Marion Schafroth ist Ärztin und seit 2019 Präsidentin von EXIT, der grössten Sterbehilfe-Organisation der Schweiz mit über 160’000 Mitgliedern. Sie war sogleich bestrebt dem Verdacht zu begegnen, sie wolle für den begleiteten Freitod werben. „Mein Ziel ist nicht das Sterben mit EXIT. Ich würde es durchaus vorziehen, den natürlichen Verlauf zu erleben.“ Freitodbegleitung sei für sie der „Plan B“. Es gehe um das Denken in Alternativen.

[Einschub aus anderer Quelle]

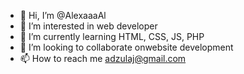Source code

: - 👋 Hi, I’m @AlexaaaAl
- 👀 I’m interested in web developer 
- 🌱 I’m currently learning HTML, CSS, JS, PHP
- 💞️ I’m looking to collaborate onwebsite development
- 📫 How to reach me adzulaj@gmail.com

<!---
AlexaaaAl/AlexaaaAl is a ✨ special ✨ repository because its `README.md` (this file) appears on your GitHub profile.
You can click the Preview link to take a look at your changes.
--->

Laut Gesetz seien weder der Suizid noch die Beihilfe dazu strafbar, es sei denn, dies erfolge aus „eigennützigen“ Motiven. Gemäss Bundesgerichts-Urteilen sei die Beihilfe nicht strafbar, wenn der Sterbewunsch von einer urteilsfähigen Person geäussert werde, „wohlerwogen“ – das heisst in Kenntnis der Alternativen – erfolge, über eine längere Zeit konstant also nicht spontan sei, und schliesslich autonom entstanden sei, also nicht auf Druck von aussen. Selbstbestimmung oder Mitbestimmung am Lebensende heisse nicht nur Freitodbegleitung, sondern sich Gedanken machen und mit Personen des Umfelds sprechen, die allenfalls stellvertretend entscheiden müssen.

Viele Ärzte würden aufgrund ihrer ethischen Einstellung eine Begleitung verweigern. Hier komme EXIT oder eine andere Organisation ins Spiel, indem sie eine Begleitperson stellt, die mit den Sterbewilligen spricht, die Lage analysiert, sie – falls es zu einem Freitod kommt – bis zum Ende begleitet. EXIT kann auch dabei unterstützen, zu einem ärztlichen Rezept zu kommen. Wichtig sei aber: Jede Art der Beihilfe zum Suizid ist absolut freiwillig. Niemand hat das Recht, solche Hilfe einzufordern.

Eine lebhafte Fragerunde schloss sich an und zeigte viele Facetten des Themas auf. Jedes Schicksal muss individuell angesehen und besprochen werden. Unterstützung gibt es. Die Referierenden wiesen speziell auf das Angebot von GGG Voluntas hin (ggg-voluntas.ch). Dazu gehört und wurde empfohlen ein „Letzte Hilfe-Kurs – Umsorgen von schwerkranken und sterbenden Menschen am Lebensende“.